Nelle motivazioni depositate, i giudici affermano che non emerge alcun intervento, neppure promesso, in favore della società Dussmann tale da configurare una corruzione. Le conversazioni intercettate e i documenti agli atti mostrano, al contrario, un dirigente “riservato” e “riottoso” ogni volta che gli interlocutori tentavano di affrontare il tema della gara, incontri che Caltagirone avrebbe chiuso rapidamente.

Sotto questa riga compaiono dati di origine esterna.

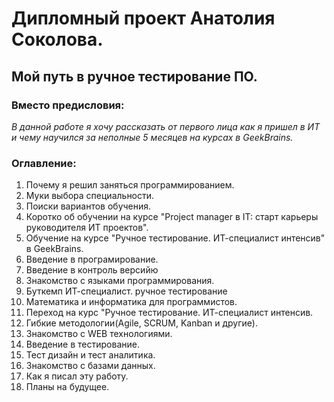 # Дипломный проект Анатолия Соколова. #

## Мой путь в ручное тестирование ПО. ##

### Вместо предисловия: ###

  *В данной работе я хочу рассказать от первого лица как я пришел в ИТ и чему научился за неполные 5 месяцев на курсах в GeekBrains.*

### Оглавление: ###

1. Почему я решил заняться программированием.
2. Муки выбора специальности.
3. Поиски вариантов обучения.
4. Коротко об обучении на курсе "Project manager в IT: старт карьеры руководителя ИТ проектов".
5. Обучение на курсе  "Ручное тестирование. ИТ-специалист интенсив" в GeekBrains.
6. Введение в програмирование.
7. Введение в контроль версийю
8. Знакомство с языками программирования.
9. Буткемп ИТ-специалист. ручное тестирование
10. Математика и информатика для программистов.
11. Переход на курс "Ручное тестирование. ИТ-специалист интенсив.
12. Гибкие методологии(Agile, SCRUM, Kanban и другие).
13. Знакомство с WEB технологиями.
14. Введение в тестирование.
15. Тест дизайн и тест аналитика.
16. Знакомство с базами данных.
17. Как я писал эту работу.
18. Планы на будущее.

Il Riesame sottolinea inoltre che l’ex direttore generale aveva sempre ribadito la priorità delle procedure regionali in corso, producendo anche documentazione a supporto. Il rinvio della gara dell’Asp di Siracusa sarebbe stato motivato dall’attesa degli sviluppi della parallela gara centralizzata “Sanità 2”, cui quella siracusana fungeva da “gara ponte”.
I giudici evidenziano anche che Caltagirone era percepito dagli imprenditori come un interlocutore difficile, proprio per la sua indisponibilità a fornire rassicurazioni fuori dai canali ufficiali. Nessuna pressione sarebbe stata esercitata sulla stazione appaltante: i commissari hanno dichiarato di non aver mai avuto contatti diretti con lui.
“L’ordinanza ristabilisce la verità dei fatti – affermano i legali – confermando un comportamento sempre integerrimo, privo di cedimenti e orientato esclusivamente alla legalità e all’interesse dell’amministrazione sanitaria”.